October 4, 2004 2:26 PM PDT
Idealab chief stakes out new direction in search
The founder and CEO of famed venture capitalist Idealab plans to unveil a new search venture Tuesday at the first annual Web 2.0 Conference being held in San Francisco. Meanwhile, his venture fund has bankrolled a new localized service that ties online yellow pages with social networking.
Called Insider Pages, the Web site lets people sign up to connect with friends and mine their recommendations for local shops and services. The free product, still in experimental form for Los Angeles residents only, puts a new spin on social-networking services like Friendster by infusing it with the local insider feel of Craigslist.
Wholly owned and funded by Idealab, Insider Pages has yet to make a public debut. But company CEO and founder Stuart MacFarlane said he plans to introduce the service more fully in additional cities in the first half of 2005.
Idealab has been a weighty force in Web search since Gross founded Overture, formerly GoTo.com, in 1998. Against popular dissent, Overture sought to commercialize Internet search by allowing marketers to bid for a higher position in query results. That business model has since been adopted by Web heavyweight Google and has become the biggest driver in online advertising's turnaround. Yahoo, which has profited handsomely from paid search, bought Overture last year
Gross is now expected to unveil a new Internet search venture, apart from Insider Pages, which some executives speculate will bring a more personal touch to finding information online.

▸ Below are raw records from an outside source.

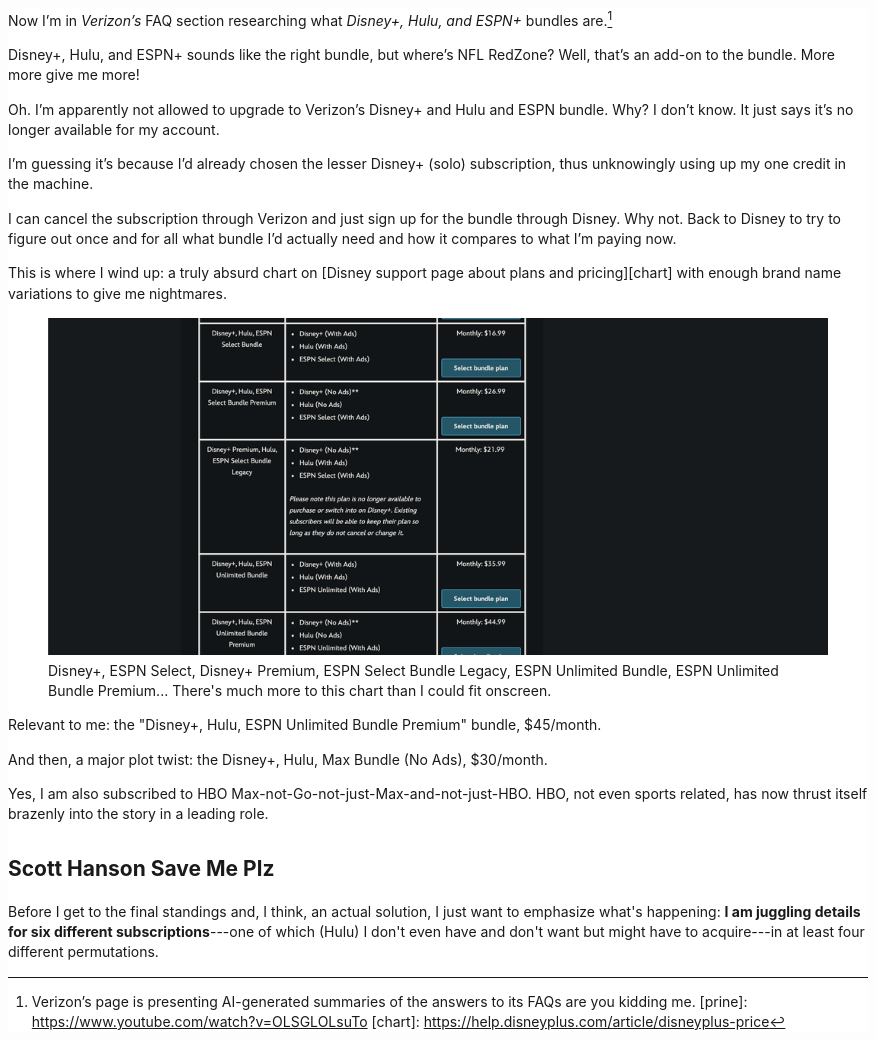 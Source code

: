 Now I’m in *Verizon’s* FAQ section researching what *Disney+, Hulu, and ESPN+* bundles are.[^ai]

Disney+, Hulu, and ESPN+ sounds like the right bundle, but where’s NFL RedZone? Well, that’s an add-on to the bundle. More more give me more!

Oh. I’m apparently not allowed to upgrade to Verizon’s Disney+ and Hulu and ESPN bundle. Why? I don’t know. It just says it’s no longer available for my account.

I’m guessing it’s because I’d already chosen the lesser Disney+ (solo) subscription, thus unknowingly using up my one credit in the machine.

I can cancel the subscription through Verizon and just sign up for the bundle through Disney. Why not. Back to Disney to try to figure out once and for all what bundle I’d actually need and how it compares to what I’m paying now.

This is where I wind up: a truly absurd chart on [Disney support page about plans and pricing][chart] with enough brand name variations to give me nightmares.

<figure>
  <img src="/assets/images/live-sports/enormous-chart-disney-plans-bundles.png" alt="Many brand names---Disney+, ESPN Select, Disney+ Premium, ESPN Select Bundle Legacy, ESPN Unlimited Bundle, ESPN Unlimited Bundle Premium...">
  <figcaption>Disney+, ESPN Select, Disney+ Premium, ESPN Select Bundle Legacy, ESPN Unlimited Bundle, ESPN Unlimited Bundle Premium... There's much more to this chart than I could fit onscreen.</figcaption>
</figure>


Relevant to me: the "Disney+, Hulu, ESPN Unlimited Bundle Premium" bundle, $45/month.

And then, a major plot twist: the Disney+, Hulu, Max Bundle (No Ads), $30/month.

Yes, I am also subscribed to HBO Max-not-Go-not-just-Max-and-not-just-HBO. HBO, not even sports related, has now thrust itself brazenly into the story in a leading role.

## Scott Hanson Save Me Plz

Before I get to the final standings and, I think, an actual solution, I just want to emphasize what's happening: **I am juggling details for six different subscriptions**---one of which (Hulu) I don't even have and don't want but might have to acquire---in at least four different permutations.


[^naming]: In a [very HBO move](https://www.yahoo.com/entertainment/tv/articles/why-hbo-rebranding-everything-190456943.html), ESPN has gone from ESPN to ESPN+ and back to ESPN.
[^hulu]: I used to get Hulu through Spotify?? Now I watch Hulu only for FX shows but I watch them in Disney+ because the Hulu app is fiery garbage.
[^ai]: Verizon’s page is presenting AI-generated summaries of the answers to its FAQs are you kidding me.
[prine]: https://www.youtube.com/watch?v=OLSGLOLsuTo
[chart]: https://help.disneyplus.com/article/disneyplus-price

"Anything that Gross does in search can't be underestimated," said John Battelle, co-founder of Wired magazine and program chair of the Web 2.0 conference.
Insider Pages is entering a market rife with promise, at least as investors and big-league Internet companies see it. In the last year, Yahoo, Google and InterActiveCorp's Citysearch.com have invested heavily in improving local-search services and mapping in order to lure new visitors and to begin to attract regional advertisers online. The prize could be big; small and midsize businesses spend about $22 billion on local advertising annually, according to The Kelsey Group.

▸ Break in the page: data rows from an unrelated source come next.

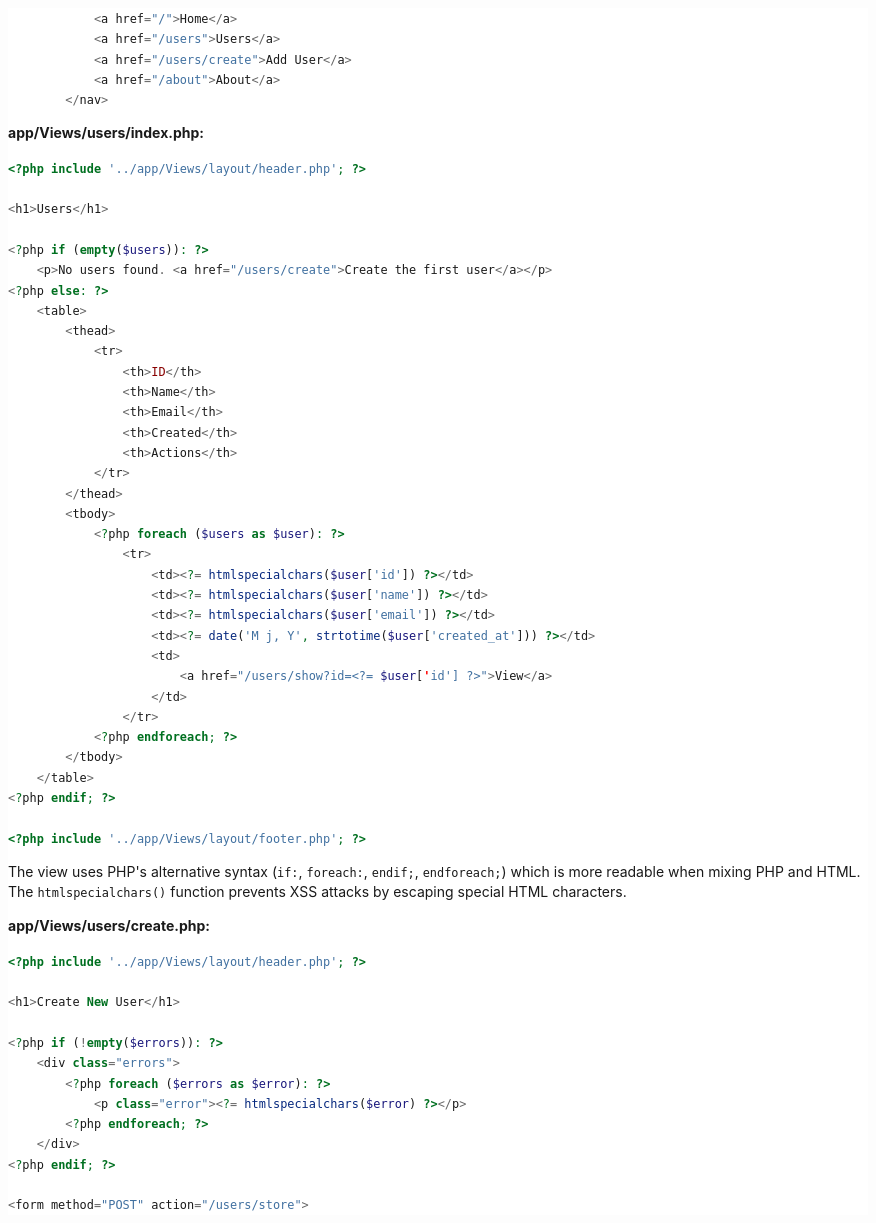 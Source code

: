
 ```php
            <a href="/">Home</a>
            <a href="/users">Users</a>
            <a href="/users/create">Add User</a>
            <a href="/about">About</a>
        </nav>
```

**app/Views/users/index.php:**

```php
<?php include '../app/Views/layout/header.php'; ?>

<h1>Users</h1>

<?php if (empty($users)): ?>
    <p>No users found. <a href="/users/create">Create the first user</a></p>
<?php else: ?>
    <table>
        <thead>
            <tr>
                <th>ID</th>
                <th>Name</th>
                <th>Email</th>
                <th>Created</th>
                <th>Actions</th>
            </tr>
        </thead>
        <tbody>
            <?php foreach ($users as $user): ?>
                <tr>
                    <td><?= htmlspecialchars($user['id']) ?></td>
                    <td><?= htmlspecialchars($user['name']) ?></td>
                    <td><?= htmlspecialchars($user['email']) ?></td>
                    <td><?= date('M j, Y', strtotime($user['created_at'])) ?></td>
                    <td>
                        <a href="/users/show?id=<?= $user['id'] ?>">View</a>
                    </td>
                </tr>
            <?php endforeach; ?>
        </tbody>
    </table>
<?php endif; ?>

<?php include '../app/Views/layout/footer.php'; ?>
```

The view uses PHP's alternative syntax (`if:`, `foreach:`, `endif;`, `endforeach;`) which is more readable when mixing PHP and HTML. The `htmlspecialchars()` function prevents XSS attacks by escaping special HTML characters.

**app/Views/users/create.php:**

```php
<?php include '../app/Views/layout/header.php'; ?>

<h1>Create New User</h1>

<?php if (!empty($errors)): ?>
    <div class="errors">
        <?php foreach ($errors as $error): ?>
            <p class="error"><?= htmlspecialchars($error) ?></p>
        <?php endforeach; ?>
    </div>
<?php endif; ?>

<form method="POST" action="/users/store">
``` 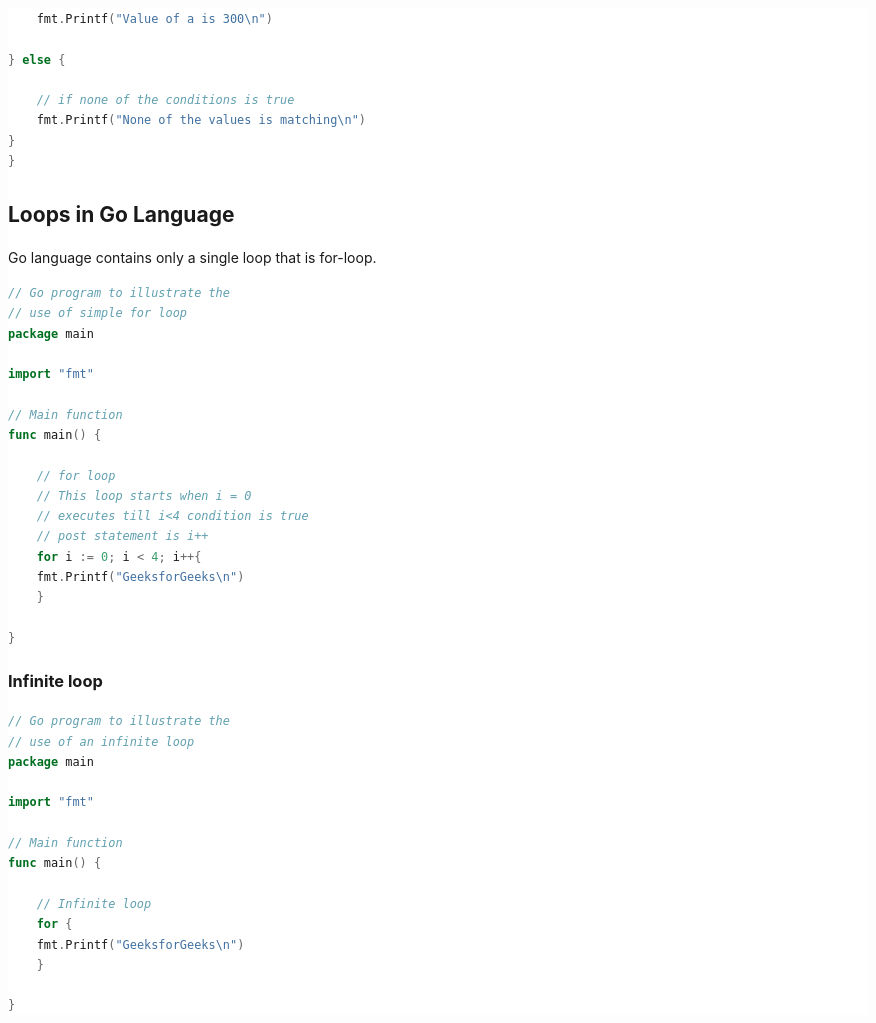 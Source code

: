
 ```go
	fmt.Printf("Value of a is 300\n")
	
} else {
		
	// if none of the conditions is true
	fmt.Printf("None of the values is matching\n")
}
}
```

## Loops in Go Language

Go language contains only a single loop that is for-loop.

```go
// Go program to illustrate the
// use of simple for loop
package main

import "fmt"

// Main function
func main() {
	
	// for loop
	// This loop starts when i = 0
	// executes till i<4 condition is true
	// post statement is i++
	for i := 0; i < 4; i++{
	fmt.Printf("GeeksforGeeks\n")
	}
	
}

```

### Infinite loop

```go
// Go program to illustrate the
// use of an infinite loop
package main

import "fmt"

// Main function
func main() {
	
	// Infinite loop
	for {
	fmt.Printf("GeeksforGeeks\n")
	}
	
}

```
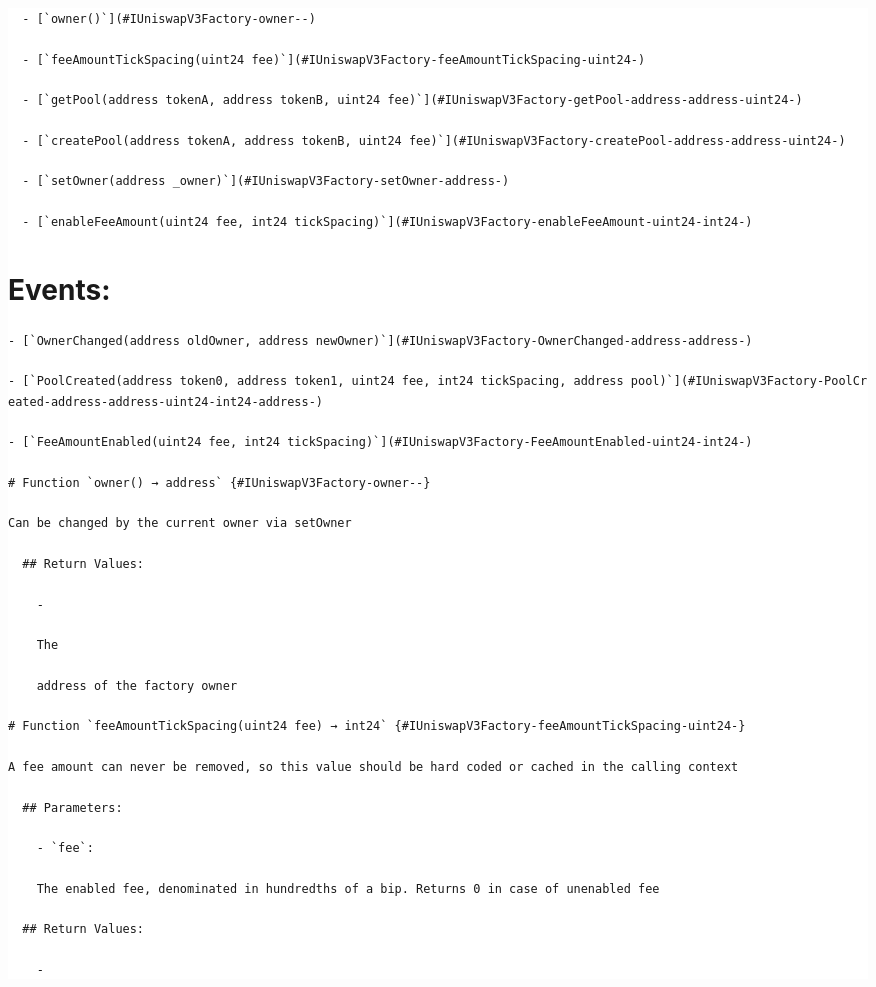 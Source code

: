       - [`owner()`](#IUniswapV3Factory-owner--)

      - [`feeAmountTickSpacing(uint24 fee)`](#IUniswapV3Factory-feeAmountTickSpacing-uint24-)

      - [`getPool(address tokenA, address tokenB, uint24 fee)`](#IUniswapV3Factory-getPool-address-address-uint24-)

      - [`createPool(address tokenA, address tokenB, uint24 fee)`](#IUniswapV3Factory-createPool-address-address-uint24-)

      - [`setOwner(address _owner)`](#IUniswapV3Factory-setOwner-address-)

      - [`enableFeeAmount(uint24 fee, int24 tickSpacing)`](#IUniswapV3Factory-enableFeeAmount-uint24-int24-)

  # Events:

    - [`OwnerChanged(address oldOwner, address newOwner)`](#IUniswapV3Factory-OwnerChanged-address-address-)

    - [`PoolCreated(address token0, address token1, uint24 fee, int24 tickSpacing, address pool)`](#IUniswapV3Factory-PoolCreated-address-address-uint24-int24-address-)

    - [`FeeAmountEnabled(uint24 fee, int24 tickSpacing)`](#IUniswapV3Factory-FeeAmountEnabled-uint24-int24-)

    # Function `owner() → address` {#IUniswapV3Factory-owner--}

    Can be changed by the current owner via setOwner

      ## Return Values:

        -

        The

        address of the factory owner

    # Function `feeAmountTickSpacing(uint24 fee) → int24` {#IUniswapV3Factory-feeAmountTickSpacing-uint24-}

    A fee amount can never be removed, so this value should be hard coded or cached in the calling context

      ## Parameters:

        - `fee`:

        The enabled fee, denominated in hundredths of a bip. Returns 0 in case of unenabled fee

      ## Return Values:

        -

Insider Pages could also bring a more focused business model to online social networking, in which people sign up to meet new friends or date. Although services such as Friendster and Google's Orkut have been popular, investors and analysts wonder if they can keep people's interest and prove to be a viable businesses. Insider Pages plans to make social networking valuable by helping consumers find trusted advice on services. That, in turn, will be valuable to advertisers, MacFarlane says.

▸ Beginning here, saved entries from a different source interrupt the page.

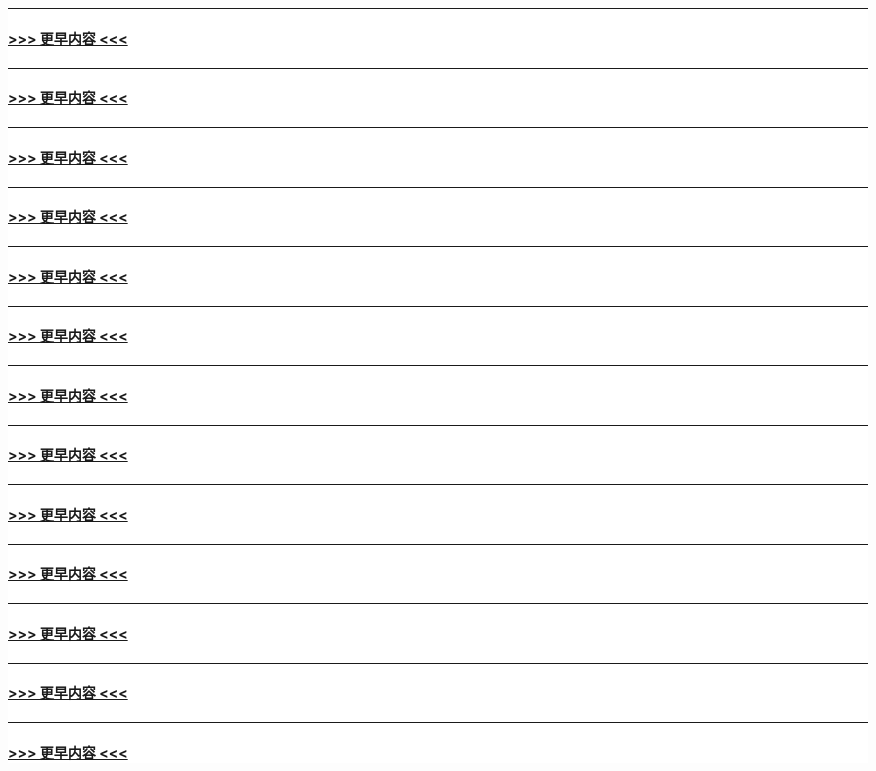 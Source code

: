 ----
#### [ >>> 更早内容 <<< ](../indexes/sedWxCxNP-earlier.md?t=10310802)

----
#### [ >>> 更早内容 <<< ](../indexes/sedWxCxNP-earlier.md?t=10310851)

----
#### [ >>> 更早内容 <<< ](../indexes/sedWxCxNP-earlier.md?t=10310902)

----
#### [ >>> 更早内容 <<< ](../indexes/sedWxCxNP-earlier.md?t=10310951)

----
#### [ >>> 更早内容 <<< ](../indexes/sedWxCxNP-earlier.md?t=10311005)

----
#### [ >>> 更早内容 <<< ](../indexes/sedWxCxNP-earlier.md?t=10311051)

----
#### [ >>> 更早内容 <<< ](../indexes/sedWxCxNP-earlier.md?t=10311103)

----
#### [ >>> 更早内容 <<< ](../indexes/sedWxCxNP-earlier.md?t=10311151)

----
#### [ >>> 更早内容 <<< ](../indexes/sedWxCxNP-earlier.md?t=10311203)

----
#### [ >>> 更早内容 <<< ](../indexes/sedWxCxNP-earlier.md?t=10311251)

----
#### [ >>> 更早内容 <<< ](../indexes/sedWxCxNP-earlier.md?t=10311303)

----
#### [ >>> 更早内容 <<< ](../indexes/sedWxCxNP-earlier.md?t=10311351)

----
#### [ >>> 更早内容 <<< ](../indexes/sedWxCxNP-earlier.md?t=10311403)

"The most important driver for people when selecting local business providers is personal recommendations," said MacFarlane, who has worked at Idealab for two and half years and spun off Insider Pages into a new company. "It's the way the real world works."
He added: "We're aggressively going after local businesses to advertise online."
Insider Pages will sell advertising space at the top of search pages, charging marketers only when people use their service, or with a "pay per lead" model.
Still, Insider Pages faces the uphill battle of drawing new subscribers in an environment laden with too many pitches to join other social networks. It also may have difficulty in maintaining the listings and recommendations of friends, given that people often move and listings could be biased. Finally, companies like Google and Yahoo are working hard to bring regional advertisers online, and Insider Pages is just a small voice in the market.
The company also faces competition outside of Yahoo and Google. Craigslist could be developing new business models, given that eBay just took a 25 percent stake in the company. And Seattle-based upstart Judy's Book plans to release a similar service in the coming months. The company recently received $2.5 million in funding from venture capitalists Ignition and Ackerley Partners.